(SUPPLIED DATA)

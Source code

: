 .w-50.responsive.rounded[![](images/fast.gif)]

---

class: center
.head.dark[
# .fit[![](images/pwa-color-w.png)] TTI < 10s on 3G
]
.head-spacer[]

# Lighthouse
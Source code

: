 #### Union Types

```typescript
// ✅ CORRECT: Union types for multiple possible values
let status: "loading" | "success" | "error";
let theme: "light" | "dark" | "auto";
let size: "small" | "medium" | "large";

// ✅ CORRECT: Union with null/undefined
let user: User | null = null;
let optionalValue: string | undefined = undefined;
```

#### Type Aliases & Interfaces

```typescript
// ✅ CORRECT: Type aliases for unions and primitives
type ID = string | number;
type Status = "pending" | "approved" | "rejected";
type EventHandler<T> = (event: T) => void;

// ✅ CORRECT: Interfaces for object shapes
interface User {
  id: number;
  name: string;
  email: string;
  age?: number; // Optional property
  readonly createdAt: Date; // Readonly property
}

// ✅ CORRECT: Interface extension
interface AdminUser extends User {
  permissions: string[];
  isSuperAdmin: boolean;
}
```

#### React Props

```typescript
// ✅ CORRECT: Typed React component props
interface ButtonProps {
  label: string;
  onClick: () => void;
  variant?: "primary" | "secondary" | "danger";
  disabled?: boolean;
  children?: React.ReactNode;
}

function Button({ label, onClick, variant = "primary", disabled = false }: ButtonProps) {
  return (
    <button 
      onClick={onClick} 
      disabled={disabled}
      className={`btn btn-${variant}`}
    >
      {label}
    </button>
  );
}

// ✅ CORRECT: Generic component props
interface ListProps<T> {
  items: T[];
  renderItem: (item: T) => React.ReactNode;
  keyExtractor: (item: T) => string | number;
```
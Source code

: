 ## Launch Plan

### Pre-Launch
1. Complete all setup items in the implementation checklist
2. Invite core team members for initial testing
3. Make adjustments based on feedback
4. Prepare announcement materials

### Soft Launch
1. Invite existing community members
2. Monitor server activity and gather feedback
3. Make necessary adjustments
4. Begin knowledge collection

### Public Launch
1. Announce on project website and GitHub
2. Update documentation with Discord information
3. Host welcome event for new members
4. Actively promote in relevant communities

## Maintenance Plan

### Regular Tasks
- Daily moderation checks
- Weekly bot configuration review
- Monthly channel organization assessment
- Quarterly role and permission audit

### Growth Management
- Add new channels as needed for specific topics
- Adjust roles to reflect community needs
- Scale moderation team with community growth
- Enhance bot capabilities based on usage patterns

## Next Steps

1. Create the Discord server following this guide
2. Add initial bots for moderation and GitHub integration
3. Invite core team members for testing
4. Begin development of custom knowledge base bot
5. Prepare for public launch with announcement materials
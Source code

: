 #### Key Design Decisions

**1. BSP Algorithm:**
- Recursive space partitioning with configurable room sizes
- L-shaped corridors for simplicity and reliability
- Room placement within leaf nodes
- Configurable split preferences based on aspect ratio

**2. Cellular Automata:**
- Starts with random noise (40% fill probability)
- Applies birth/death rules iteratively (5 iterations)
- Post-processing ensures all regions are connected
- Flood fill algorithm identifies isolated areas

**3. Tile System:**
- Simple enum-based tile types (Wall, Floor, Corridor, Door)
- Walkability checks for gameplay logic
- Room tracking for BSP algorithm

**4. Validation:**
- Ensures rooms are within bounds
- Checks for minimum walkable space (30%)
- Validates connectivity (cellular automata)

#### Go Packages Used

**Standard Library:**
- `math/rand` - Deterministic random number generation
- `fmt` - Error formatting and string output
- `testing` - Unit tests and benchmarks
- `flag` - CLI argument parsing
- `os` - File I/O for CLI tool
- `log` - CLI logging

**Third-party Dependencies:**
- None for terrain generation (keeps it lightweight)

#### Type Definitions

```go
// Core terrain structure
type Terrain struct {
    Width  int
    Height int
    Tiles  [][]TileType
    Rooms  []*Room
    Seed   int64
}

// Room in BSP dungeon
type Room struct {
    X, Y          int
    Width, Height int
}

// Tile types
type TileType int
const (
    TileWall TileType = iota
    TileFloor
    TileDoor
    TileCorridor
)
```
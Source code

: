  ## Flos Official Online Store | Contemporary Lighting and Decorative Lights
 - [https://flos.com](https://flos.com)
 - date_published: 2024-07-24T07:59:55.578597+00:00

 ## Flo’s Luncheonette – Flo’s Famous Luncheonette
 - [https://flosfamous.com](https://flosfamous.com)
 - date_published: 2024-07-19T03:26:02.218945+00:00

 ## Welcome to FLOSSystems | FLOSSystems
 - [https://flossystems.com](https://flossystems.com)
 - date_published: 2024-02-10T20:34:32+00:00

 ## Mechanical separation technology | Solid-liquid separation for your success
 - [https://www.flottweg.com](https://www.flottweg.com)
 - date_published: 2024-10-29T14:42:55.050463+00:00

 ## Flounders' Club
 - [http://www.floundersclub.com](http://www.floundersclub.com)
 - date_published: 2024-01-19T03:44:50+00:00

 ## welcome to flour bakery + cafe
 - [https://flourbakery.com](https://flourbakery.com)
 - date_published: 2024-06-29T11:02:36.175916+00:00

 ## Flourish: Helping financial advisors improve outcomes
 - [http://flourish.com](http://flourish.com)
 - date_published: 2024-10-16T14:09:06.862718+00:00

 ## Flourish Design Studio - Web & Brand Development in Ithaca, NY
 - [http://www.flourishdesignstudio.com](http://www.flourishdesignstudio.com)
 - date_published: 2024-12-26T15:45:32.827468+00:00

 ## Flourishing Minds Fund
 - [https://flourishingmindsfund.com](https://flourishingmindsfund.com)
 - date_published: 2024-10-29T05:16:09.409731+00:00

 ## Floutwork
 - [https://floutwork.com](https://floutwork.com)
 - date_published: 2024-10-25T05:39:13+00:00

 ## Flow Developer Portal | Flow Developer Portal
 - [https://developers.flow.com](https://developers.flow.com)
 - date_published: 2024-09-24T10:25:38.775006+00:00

(End SUPPLIED DATA)

_YOUR TASK:_ Each line above from the one with "- [https://flos.com](https://flos.com)" up to and including the one with "## Welcome to FLOSSystems | FLOSSystems" must be set down exactly, and no line outside that span may appear.

_ANSWER SPACE:_
 - [https://flos.com](https://flos.com)
 - date_published: 2024-07-24T07:59:55.578597+00:00

 ## Flo’s Luncheonette – Flo’s Famous Luncheonette
 - [https://flosfamous.com](https://flosfamous.com)
 - date_published: 2024-07-19T03:26:02.218945+00:00

 ## Welcome to FLOSSystems | FLOSSystems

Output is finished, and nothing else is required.